Here are just some of the LGBTQ2S+ stories that made headlines in Vancouver in 2018.
When South Korean organizers failed to raise enough money to build a Pride House at the 2018 Winter Olympics in PyeongChang, the Canadian Olympic Committee stepped into help.
The first Pride House was created in Vancouver for the 2010 Winter Olympics as a safe place for LGBTQ2S+ athletes, fans and their allies from across the globe to gather. Eight years later, Pride House in PyeongChang was well used by Team Canada’s Eric Radford and fiancé Spanish ice dancer Luis Fenero, as well as Olympic fan favourite U.S. skater Adam Rippon and Dutch skater Ireen Wust.
Despite a rally held in Vancouver (April 23) outside B.C. Teachers’ Federation headquarters, protesters in opposition to the Sexual Orientation and Gender Identities 123 curriculum being taught in B.C. schools, lost their bid to have the program removed. The SOGI program, which was developed by the B.C. Teachers’ Federation and the Ministry of Education, and introduced by the provincial government in 2015, aims to educate students and teachers on issues regarding gender and sexuality in school children.
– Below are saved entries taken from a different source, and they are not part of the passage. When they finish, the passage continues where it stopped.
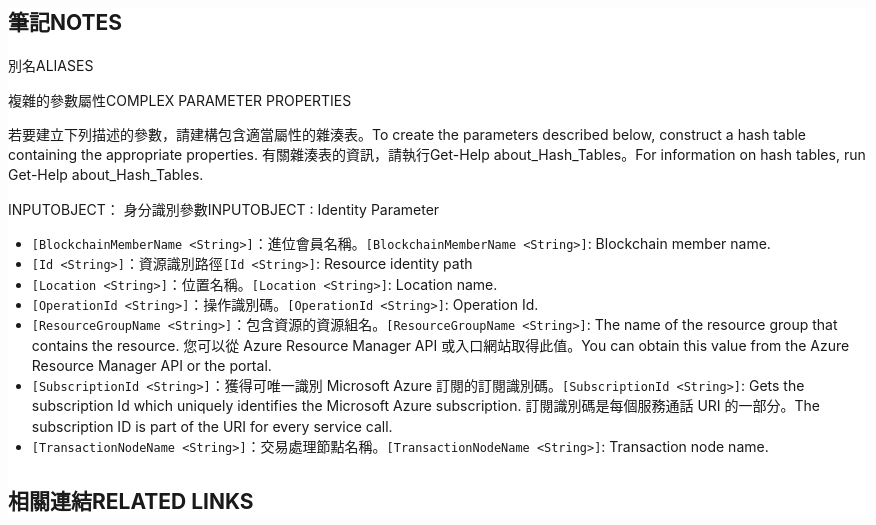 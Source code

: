 ## <span data-ttu-id="b1125-145">筆記</span><span class="sxs-lookup"><span data-stu-id="b1125-145">NOTES</span></span>

<span data-ttu-id="b1125-146">別名</span><span class="sxs-lookup"><span data-stu-id="b1125-146">ALIASES</span></span>

<span data-ttu-id="b1125-147">複雜的參數屬性</span><span class="sxs-lookup"><span data-stu-id="b1125-147">COMPLEX PARAMETER PROPERTIES</span></span>

<span data-ttu-id="b1125-148">若要建立下列描述的參數，請建構包含適當屬性的雜湊表。</span><span class="sxs-lookup"><span data-stu-id="b1125-148">To create the parameters described below, construct a hash table containing the appropriate properties.</span></span> <span data-ttu-id="b1125-149">有關雜湊表的資訊，請執行Get-Help about_Hash_Tables。</span><span class="sxs-lookup"><span data-stu-id="b1125-149">For information on hash tables, run Get-Help about_Hash_Tables.</span></span>


<span data-ttu-id="b1125-150">INPUTOBJECT： <IBlockchainIdentity> 身分識別參數</span><span class="sxs-lookup"><span data-stu-id="b1125-150">INPUTOBJECT <IBlockchainIdentity>: Identity Parameter</span></span>
  - <span data-ttu-id="b1125-151">`[BlockchainMemberName <String>]`：進位會員名稱。</span><span class="sxs-lookup"><span data-stu-id="b1125-151">`[BlockchainMemberName <String>]`: Blockchain member name.</span></span>
  - <span data-ttu-id="b1125-152">`[Id <String>]`：資源識別路徑</span><span class="sxs-lookup"><span data-stu-id="b1125-152">`[Id <String>]`: Resource identity path</span></span>
  - <span data-ttu-id="b1125-153">`[Location <String>]`：位置名稱。</span><span class="sxs-lookup"><span data-stu-id="b1125-153">`[Location <String>]`: Location name.</span></span>
  - <span data-ttu-id="b1125-154">`[OperationId <String>]`：操作識別碼。</span><span class="sxs-lookup"><span data-stu-id="b1125-154">`[OperationId <String>]`: Operation Id.</span></span>
  - <span data-ttu-id="b1125-155">`[ResourceGroupName <String>]`：包含資源的資源組名。</span><span class="sxs-lookup"><span data-stu-id="b1125-155">`[ResourceGroupName <String>]`: The name of the resource group that contains the resource.</span></span> <span data-ttu-id="b1125-156">您可以從 Azure Resource Manager API 或入口網站取得此值。</span><span class="sxs-lookup"><span data-stu-id="b1125-156">You can obtain this value from the Azure Resource Manager API or the portal.</span></span>
  - <span data-ttu-id="b1125-157">`[SubscriptionId <String>]`：獲得可唯一識別 Microsoft Azure 訂閱的訂閱識別碼。</span><span class="sxs-lookup"><span data-stu-id="b1125-157">`[SubscriptionId <String>]`: Gets the subscription Id which uniquely identifies the Microsoft Azure subscription.</span></span> <span data-ttu-id="b1125-158">訂閱識別碼是每個服務通話 URI 的一部分。</span><span class="sxs-lookup"><span data-stu-id="b1125-158">The subscription ID is part of the URI for every service call.</span></span>
  - <span data-ttu-id="b1125-159">`[TransactionNodeName <String>]`：交易處理節點名稱。</span><span class="sxs-lookup"><span data-stu-id="b1125-159">`[TransactionNodeName <String>]`: Transaction node name.</span></span>

## <span data-ttu-id="b1125-160">相關連結</span><span class="sxs-lookup"><span data-stu-id="b1125-160">RELATED LINKS</span></span>

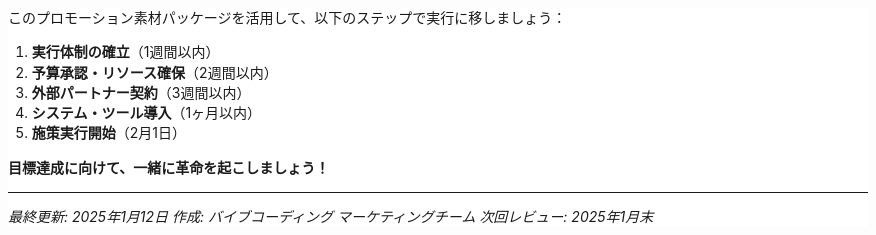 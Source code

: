 このプロモーション素材パッケージを活用して、以下のステップで実行に移しましょう：

1. **実行体制の確立**（1週間以内）
2. **予算承認・リソース確保**（2週間以内）
3. **外部パートナー契約**（3週間以内）
4. **システム・ツール導入**（1ヶ月以内）
5. **施策実行開始**（2月1日）

**目標達成に向けて、一緒に革命を起こしましょう！**

---

*最終更新: 2025年1月12日*
*作成: バイブコーディング マーケティングチーム*
*次回レビュー: 2025年1月末*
At the time of the rally, BCTF President Glen Hansman stressed the importance of the SOGI program and made it clear the curriculum is in B.C. schools to stay.
In May the City of Vancouver proclaimed 2018 "Year of the Queer," stirring up differing opinions on whether the term queer is celebratory or problematic. But despite the differences of opinion, the official declaration of “Year of the Queer” took place May 23.
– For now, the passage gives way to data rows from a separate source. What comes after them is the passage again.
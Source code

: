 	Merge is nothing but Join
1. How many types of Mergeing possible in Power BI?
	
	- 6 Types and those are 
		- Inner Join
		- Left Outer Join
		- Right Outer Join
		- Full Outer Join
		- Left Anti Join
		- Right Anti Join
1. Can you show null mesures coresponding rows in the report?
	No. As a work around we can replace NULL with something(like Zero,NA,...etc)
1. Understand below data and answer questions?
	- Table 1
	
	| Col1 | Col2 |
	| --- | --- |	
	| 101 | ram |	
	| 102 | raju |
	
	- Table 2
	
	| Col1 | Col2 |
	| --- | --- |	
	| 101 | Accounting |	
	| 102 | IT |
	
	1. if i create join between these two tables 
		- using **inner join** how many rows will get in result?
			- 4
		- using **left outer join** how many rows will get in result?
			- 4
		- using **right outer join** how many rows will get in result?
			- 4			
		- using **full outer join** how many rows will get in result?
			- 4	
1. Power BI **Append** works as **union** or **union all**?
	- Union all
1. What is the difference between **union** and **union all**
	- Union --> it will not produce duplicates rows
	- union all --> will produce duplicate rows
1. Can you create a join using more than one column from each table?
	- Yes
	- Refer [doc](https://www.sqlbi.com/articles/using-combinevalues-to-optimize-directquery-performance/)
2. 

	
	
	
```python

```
It began with a panel discussion at city hall, followed by a celebration on Helena Gutteridge Plaza. Pride, trans and Two-Spirited flags were then raised at city hall, where they remained until Aug. 19.
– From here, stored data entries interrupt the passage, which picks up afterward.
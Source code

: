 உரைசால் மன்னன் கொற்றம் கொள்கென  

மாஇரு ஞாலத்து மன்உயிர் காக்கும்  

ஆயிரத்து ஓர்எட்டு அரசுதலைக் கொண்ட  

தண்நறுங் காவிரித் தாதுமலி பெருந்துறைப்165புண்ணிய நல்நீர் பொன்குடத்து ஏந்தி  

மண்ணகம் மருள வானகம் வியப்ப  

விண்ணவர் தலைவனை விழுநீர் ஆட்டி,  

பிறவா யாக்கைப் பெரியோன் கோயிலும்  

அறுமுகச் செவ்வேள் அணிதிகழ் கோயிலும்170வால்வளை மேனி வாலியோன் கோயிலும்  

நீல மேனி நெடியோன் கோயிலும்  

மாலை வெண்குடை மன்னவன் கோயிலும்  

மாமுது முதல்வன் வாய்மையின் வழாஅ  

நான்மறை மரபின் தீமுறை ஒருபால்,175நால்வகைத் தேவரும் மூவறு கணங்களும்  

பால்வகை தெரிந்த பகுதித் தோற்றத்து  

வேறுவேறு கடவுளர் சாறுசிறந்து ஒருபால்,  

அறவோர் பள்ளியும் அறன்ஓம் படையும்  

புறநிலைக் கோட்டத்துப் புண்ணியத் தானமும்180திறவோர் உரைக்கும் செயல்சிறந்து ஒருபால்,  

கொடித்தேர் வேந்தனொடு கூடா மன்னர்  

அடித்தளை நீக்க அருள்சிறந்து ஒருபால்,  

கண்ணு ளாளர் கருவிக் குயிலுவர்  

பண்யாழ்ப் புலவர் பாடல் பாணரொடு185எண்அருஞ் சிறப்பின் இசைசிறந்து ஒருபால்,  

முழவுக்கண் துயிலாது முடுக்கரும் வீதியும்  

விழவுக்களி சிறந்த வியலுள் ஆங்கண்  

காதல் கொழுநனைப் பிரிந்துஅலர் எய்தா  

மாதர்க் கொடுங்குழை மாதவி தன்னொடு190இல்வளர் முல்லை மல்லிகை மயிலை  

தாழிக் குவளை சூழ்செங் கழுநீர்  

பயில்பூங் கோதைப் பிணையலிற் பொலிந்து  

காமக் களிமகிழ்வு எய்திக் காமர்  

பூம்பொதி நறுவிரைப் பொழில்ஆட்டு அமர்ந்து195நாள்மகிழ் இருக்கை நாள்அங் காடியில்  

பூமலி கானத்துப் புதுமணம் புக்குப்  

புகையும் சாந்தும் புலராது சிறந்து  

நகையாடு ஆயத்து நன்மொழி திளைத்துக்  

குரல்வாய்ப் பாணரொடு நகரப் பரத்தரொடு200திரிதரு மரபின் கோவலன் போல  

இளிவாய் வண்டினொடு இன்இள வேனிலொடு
The B.C. Gay and Lesbian Archives, a collection established and maintained since 1976 by Ron Dutton, an active, long-time member of Vancouver’s LGBTQ2S+ community, was donated to the City of Vancouver Archives in May and is now available to the public.
For more than 40 years, Dutton acquired and described textual records, photographs, periodicals, ephemera and audio-visual material of significant to the LGBTQ2S+ community in Vancouver and throughout the province. Over the years, he provided access to the materials from his West End apartment. Concerned about the future of the BCGLA, Dutton donated the entire collection to the city archives.
Students attending Trinity Western University no longer need pledge to heterosexual abstinence. The last time TWU changed its community covenant, it was to allow dancing. The covenant is not changing but the Christian university’s board of governors recently decided that it will no longer require students to sign the covenant’s pledge not to partake in sexual intimacy before marriage — and only then between a man and a woman.
Travis Jones, facilitator of a program dedicated to LGBTQ2S+ seniors, says some pioneers of the gay rights movement who have moved into care facilities are being forced back into the closet. Jones says the baby boomer demographic entering retirement is growing exponentially in Canada and that applies to the LGBTQ2S+ community as well.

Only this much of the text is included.